Dataset excerpts:

——

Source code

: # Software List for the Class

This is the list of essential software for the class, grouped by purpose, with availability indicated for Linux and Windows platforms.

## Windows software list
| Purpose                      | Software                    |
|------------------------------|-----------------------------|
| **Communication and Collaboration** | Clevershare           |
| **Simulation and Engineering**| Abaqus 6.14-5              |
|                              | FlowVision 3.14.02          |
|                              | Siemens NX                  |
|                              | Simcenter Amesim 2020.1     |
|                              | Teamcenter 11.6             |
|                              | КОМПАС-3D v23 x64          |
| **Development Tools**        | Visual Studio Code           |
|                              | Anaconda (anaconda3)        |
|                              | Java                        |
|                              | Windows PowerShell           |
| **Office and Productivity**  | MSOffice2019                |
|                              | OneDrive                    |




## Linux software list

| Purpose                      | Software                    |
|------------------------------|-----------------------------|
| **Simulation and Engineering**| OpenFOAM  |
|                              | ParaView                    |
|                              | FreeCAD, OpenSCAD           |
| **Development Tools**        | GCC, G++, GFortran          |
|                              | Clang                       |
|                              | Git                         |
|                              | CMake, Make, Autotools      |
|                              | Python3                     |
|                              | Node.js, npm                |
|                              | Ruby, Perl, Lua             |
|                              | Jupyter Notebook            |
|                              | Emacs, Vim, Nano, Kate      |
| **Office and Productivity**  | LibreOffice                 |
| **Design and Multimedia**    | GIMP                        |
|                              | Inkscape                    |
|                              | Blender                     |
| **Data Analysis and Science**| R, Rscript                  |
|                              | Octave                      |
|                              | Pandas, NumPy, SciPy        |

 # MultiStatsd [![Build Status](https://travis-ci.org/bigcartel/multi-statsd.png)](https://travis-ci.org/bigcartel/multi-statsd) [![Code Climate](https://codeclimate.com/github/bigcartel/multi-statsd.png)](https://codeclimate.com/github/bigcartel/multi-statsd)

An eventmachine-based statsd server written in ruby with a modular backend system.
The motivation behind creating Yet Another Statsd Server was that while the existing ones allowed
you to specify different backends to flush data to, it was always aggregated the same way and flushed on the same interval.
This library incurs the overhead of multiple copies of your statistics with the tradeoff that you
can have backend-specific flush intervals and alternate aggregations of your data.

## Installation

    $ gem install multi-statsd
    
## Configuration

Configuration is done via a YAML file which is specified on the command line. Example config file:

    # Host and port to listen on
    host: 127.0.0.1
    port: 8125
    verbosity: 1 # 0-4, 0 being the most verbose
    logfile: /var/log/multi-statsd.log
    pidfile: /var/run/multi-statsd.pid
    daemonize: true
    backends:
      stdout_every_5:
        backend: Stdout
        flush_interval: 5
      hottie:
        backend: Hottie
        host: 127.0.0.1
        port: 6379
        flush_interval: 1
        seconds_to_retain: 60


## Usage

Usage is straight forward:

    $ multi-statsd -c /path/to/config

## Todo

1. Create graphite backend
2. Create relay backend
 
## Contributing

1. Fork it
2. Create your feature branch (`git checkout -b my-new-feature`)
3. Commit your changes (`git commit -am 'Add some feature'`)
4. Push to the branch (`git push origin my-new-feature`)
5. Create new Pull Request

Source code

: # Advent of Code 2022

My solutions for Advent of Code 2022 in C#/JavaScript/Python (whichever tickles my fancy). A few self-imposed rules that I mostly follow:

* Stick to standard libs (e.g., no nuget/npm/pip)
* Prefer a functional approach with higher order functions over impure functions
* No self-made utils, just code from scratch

——

All lines from the one containing "2. Create your" down to the final line above are to be restated word for word; leave out the rest.

→ **WRITTEN RESPONSE**:
2. Create your feature branch (`git checkout -b my-new-feature`)
3. Commit your changes (`git commit -am 'Add some feature'`)
4. Push to the branch (`git push origin my-new-feature`)
5. Create new Pull Request

Source code

: # Advent of Code 2022

My solutions for Advent of Code 2022 in C#/JavaScript/Python (whichever tickles my fancy). A few self-imposed rules that I mostly follow:

* Stick to standard libs (e.g., no nuget/npm/pip)
* Prefer a functional approach with higher order functions over impure functions
* No self-made utils, just code from scratch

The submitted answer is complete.